### RECORDS FOR THE TASK ###

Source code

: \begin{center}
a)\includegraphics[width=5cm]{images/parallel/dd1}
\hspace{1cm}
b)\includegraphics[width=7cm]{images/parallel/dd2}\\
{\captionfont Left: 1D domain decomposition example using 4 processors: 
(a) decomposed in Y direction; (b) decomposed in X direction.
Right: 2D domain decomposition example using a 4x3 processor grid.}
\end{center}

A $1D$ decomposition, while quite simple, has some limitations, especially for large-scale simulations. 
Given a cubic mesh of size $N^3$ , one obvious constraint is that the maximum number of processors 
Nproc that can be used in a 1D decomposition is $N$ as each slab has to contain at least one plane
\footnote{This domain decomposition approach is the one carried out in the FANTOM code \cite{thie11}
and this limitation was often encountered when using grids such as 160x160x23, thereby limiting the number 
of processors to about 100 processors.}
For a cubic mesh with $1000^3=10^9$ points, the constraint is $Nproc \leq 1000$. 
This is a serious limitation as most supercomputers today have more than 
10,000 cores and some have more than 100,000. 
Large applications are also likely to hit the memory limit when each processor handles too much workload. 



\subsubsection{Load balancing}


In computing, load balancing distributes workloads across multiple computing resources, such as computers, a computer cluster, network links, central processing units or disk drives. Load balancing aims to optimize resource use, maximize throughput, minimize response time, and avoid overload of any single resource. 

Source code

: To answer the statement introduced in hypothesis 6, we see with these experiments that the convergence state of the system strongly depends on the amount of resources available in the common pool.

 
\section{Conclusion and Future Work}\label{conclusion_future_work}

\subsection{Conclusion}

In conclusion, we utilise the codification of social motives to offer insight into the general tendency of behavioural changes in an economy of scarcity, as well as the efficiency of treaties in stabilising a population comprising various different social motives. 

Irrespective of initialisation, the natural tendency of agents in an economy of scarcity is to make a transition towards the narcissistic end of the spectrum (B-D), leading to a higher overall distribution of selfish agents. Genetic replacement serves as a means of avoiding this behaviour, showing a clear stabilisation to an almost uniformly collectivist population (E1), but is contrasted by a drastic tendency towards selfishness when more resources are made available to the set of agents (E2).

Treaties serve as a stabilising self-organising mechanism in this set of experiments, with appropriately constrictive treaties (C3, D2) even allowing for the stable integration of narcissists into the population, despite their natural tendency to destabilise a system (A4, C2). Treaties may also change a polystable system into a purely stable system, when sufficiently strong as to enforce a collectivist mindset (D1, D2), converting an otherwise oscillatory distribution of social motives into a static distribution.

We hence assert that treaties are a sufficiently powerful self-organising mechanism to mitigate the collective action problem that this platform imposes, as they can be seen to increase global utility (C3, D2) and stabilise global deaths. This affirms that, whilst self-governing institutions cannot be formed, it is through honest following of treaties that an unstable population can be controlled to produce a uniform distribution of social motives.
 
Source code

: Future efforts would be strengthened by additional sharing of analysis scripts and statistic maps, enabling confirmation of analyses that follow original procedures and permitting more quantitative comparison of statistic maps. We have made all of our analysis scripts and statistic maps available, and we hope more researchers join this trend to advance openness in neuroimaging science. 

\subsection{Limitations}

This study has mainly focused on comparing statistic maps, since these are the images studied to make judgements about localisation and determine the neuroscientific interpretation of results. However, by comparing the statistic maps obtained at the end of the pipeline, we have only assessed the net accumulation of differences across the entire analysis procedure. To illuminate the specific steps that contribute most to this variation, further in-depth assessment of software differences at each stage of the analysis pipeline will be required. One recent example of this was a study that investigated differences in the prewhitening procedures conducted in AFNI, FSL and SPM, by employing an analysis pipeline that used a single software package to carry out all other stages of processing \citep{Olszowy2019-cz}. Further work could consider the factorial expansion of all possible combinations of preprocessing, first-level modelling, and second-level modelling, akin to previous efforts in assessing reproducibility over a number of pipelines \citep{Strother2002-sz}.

###
### RECORDS FOR THE TASK ###

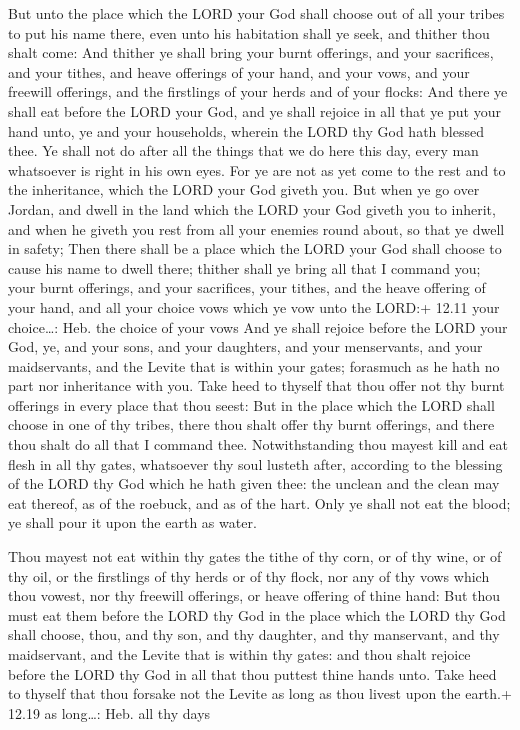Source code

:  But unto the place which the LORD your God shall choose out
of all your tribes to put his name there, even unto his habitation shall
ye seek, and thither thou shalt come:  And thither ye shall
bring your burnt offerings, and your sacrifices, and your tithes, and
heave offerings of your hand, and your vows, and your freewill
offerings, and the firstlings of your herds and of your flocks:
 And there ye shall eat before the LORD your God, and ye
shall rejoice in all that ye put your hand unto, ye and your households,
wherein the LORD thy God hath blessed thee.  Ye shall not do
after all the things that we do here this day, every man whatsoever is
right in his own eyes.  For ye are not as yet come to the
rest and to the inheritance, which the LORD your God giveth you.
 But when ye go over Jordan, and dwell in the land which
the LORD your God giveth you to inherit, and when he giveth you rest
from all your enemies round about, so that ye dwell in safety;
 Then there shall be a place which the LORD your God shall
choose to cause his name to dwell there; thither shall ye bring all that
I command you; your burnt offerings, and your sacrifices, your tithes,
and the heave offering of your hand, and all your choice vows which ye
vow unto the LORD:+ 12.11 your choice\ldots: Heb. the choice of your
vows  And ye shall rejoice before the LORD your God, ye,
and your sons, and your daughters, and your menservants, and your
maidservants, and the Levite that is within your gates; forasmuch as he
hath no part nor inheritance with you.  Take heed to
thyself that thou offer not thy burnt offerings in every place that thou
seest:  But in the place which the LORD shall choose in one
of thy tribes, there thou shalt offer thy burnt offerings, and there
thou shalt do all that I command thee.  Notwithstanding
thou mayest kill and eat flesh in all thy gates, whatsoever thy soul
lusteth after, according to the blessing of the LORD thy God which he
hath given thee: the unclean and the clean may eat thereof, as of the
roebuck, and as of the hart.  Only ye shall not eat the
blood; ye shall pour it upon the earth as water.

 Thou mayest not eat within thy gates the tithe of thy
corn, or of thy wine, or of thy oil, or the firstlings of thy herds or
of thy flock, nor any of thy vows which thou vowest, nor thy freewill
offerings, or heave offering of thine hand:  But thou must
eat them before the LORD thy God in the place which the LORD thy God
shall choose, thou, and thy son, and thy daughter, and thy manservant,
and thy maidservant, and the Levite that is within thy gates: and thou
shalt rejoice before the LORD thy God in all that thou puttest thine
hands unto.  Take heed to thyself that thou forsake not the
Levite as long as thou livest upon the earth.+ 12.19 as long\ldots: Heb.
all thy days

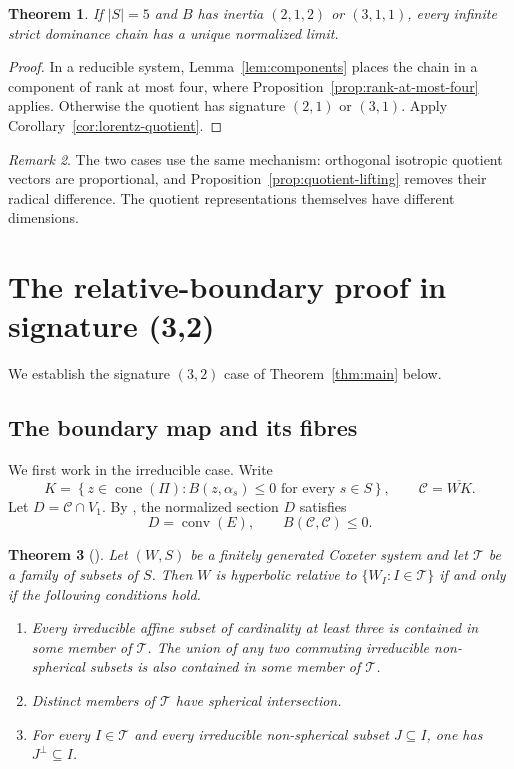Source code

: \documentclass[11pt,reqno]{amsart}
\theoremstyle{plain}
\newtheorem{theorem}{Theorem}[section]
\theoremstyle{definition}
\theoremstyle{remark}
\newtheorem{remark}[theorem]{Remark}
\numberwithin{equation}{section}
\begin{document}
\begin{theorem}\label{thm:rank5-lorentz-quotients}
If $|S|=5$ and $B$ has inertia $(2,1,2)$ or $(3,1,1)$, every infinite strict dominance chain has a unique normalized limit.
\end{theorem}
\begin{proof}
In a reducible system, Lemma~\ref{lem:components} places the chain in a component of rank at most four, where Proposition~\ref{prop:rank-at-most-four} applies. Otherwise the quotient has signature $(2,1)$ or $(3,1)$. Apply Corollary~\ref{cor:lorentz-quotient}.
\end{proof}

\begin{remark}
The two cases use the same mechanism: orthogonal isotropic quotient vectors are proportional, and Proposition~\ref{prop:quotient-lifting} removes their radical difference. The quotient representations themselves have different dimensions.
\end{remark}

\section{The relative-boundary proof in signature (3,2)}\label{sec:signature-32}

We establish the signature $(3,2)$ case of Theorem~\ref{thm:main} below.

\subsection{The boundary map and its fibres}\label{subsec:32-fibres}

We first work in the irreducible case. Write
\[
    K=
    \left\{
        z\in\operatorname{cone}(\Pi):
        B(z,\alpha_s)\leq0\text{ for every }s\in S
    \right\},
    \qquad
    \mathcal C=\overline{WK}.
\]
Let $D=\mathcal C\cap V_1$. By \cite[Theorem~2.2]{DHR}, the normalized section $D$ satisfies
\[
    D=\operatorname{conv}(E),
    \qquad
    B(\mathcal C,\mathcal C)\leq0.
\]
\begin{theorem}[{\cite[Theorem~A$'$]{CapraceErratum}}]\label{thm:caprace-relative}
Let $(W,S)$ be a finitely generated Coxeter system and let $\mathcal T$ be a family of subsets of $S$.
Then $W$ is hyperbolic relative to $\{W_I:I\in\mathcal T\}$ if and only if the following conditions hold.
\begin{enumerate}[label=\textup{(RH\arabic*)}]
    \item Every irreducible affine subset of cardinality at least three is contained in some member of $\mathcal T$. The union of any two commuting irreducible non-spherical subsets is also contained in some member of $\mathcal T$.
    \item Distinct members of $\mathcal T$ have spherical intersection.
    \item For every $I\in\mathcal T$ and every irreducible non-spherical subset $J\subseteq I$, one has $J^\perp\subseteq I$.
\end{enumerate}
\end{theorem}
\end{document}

###
### RECORDS FOR THE TASK ###

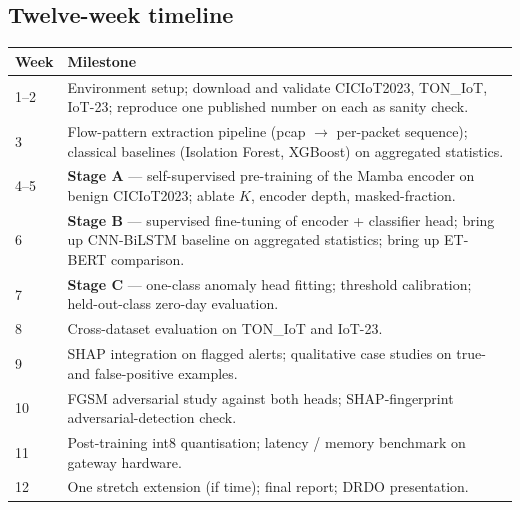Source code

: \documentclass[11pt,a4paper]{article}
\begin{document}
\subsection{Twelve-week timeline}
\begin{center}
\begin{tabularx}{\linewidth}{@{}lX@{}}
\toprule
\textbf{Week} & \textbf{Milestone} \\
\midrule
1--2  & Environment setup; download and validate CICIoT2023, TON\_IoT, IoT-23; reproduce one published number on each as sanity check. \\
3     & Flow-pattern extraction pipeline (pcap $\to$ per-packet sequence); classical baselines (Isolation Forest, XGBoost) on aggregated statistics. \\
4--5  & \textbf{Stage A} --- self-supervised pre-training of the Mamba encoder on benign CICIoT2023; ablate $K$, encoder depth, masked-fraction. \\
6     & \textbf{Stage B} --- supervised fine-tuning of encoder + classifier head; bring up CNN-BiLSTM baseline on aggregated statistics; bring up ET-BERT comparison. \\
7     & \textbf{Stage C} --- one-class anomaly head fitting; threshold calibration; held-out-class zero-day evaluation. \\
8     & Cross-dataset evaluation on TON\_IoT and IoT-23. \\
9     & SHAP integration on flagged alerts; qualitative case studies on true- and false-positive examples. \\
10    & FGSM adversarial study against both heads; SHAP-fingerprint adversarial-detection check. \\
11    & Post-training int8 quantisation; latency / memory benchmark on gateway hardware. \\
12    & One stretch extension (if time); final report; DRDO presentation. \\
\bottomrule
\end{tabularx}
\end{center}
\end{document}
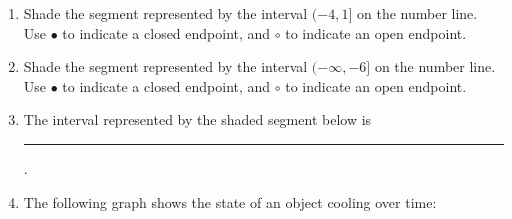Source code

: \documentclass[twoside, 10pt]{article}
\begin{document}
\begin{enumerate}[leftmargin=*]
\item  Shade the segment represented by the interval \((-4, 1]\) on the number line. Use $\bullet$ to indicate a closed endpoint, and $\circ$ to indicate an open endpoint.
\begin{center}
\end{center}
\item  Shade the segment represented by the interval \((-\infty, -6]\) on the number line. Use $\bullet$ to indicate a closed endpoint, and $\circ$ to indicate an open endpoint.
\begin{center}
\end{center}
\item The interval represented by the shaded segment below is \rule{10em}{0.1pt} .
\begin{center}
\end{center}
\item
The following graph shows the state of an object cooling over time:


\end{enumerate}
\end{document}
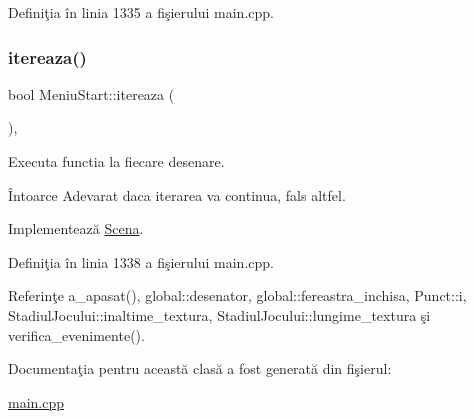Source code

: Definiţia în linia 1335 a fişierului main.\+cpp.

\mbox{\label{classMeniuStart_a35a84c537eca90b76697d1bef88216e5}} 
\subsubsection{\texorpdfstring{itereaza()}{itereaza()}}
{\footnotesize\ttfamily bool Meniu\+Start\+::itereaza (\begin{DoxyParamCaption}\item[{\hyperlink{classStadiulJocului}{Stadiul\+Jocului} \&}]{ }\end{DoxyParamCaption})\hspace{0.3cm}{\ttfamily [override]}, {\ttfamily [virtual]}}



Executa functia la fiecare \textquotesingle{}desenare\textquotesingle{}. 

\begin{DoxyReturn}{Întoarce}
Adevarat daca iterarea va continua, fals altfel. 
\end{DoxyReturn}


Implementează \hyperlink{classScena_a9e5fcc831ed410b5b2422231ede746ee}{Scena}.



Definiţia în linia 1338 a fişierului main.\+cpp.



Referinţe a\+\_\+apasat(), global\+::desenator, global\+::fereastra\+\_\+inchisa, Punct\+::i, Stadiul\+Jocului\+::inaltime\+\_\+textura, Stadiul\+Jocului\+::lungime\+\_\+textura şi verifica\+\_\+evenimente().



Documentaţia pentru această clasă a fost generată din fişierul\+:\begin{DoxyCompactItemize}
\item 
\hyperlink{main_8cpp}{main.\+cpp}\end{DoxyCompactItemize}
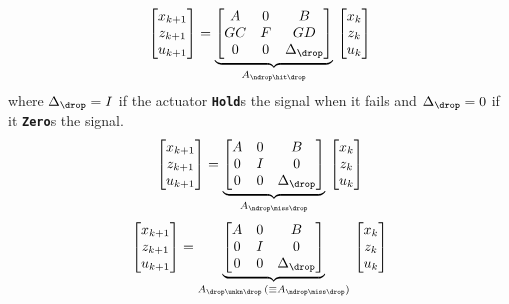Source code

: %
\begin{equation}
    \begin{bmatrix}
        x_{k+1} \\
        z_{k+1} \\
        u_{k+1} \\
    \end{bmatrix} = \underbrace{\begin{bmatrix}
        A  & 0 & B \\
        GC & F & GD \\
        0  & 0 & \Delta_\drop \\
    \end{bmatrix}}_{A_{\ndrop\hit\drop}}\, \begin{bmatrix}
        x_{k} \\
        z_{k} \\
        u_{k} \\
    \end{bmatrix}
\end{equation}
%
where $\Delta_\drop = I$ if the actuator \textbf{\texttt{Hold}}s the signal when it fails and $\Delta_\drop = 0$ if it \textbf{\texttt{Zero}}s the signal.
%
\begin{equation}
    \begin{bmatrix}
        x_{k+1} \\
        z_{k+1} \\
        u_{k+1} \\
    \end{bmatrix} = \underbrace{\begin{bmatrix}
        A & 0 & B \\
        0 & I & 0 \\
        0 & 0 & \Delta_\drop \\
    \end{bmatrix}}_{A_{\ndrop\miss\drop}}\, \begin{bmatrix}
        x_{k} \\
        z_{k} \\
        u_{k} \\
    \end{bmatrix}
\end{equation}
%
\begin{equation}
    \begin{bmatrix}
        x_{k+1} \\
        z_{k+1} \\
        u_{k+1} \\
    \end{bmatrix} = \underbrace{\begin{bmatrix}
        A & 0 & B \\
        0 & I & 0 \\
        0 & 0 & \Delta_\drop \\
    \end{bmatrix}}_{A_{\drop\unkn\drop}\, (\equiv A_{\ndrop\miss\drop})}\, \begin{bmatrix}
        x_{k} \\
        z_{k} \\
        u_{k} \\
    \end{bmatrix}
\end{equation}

###

Within the entries above, find the string "irreducible" and return each line that holds it.

We first work in the irreducible case. Write
    \item Every irreducible affine subset of cardinality at least three is contained in some member of $\mathcal T$. The union of any two commuting irreducible non-spherical subsets is also contained in some member of $\mathcal T$.
    \item For every $I\in\mathcal T$ and every irreducible non-spherical subset $J\subseteq I$, one has $J^\perp\subseteq I$.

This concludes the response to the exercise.